Material for the task
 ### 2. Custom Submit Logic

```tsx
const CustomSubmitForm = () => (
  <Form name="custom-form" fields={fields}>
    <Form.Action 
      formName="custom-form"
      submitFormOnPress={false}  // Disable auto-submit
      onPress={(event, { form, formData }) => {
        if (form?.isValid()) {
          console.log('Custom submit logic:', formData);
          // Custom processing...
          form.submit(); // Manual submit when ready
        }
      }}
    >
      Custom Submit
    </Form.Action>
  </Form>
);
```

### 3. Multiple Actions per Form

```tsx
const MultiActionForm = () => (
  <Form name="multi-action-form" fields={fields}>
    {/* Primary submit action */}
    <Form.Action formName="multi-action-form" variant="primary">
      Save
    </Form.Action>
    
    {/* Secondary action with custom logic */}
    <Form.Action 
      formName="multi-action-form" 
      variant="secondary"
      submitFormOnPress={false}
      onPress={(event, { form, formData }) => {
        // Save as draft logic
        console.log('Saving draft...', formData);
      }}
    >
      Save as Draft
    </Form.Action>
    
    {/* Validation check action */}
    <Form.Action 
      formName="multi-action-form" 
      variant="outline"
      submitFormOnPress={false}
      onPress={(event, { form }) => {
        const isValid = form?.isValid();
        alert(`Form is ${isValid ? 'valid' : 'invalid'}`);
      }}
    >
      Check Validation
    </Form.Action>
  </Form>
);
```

Problem to solve
Gather from the entries above all lines that include the string "console".

Task answer
          console.log('Custom submit logic:', formData);
        console.log('Saving draft...', formData);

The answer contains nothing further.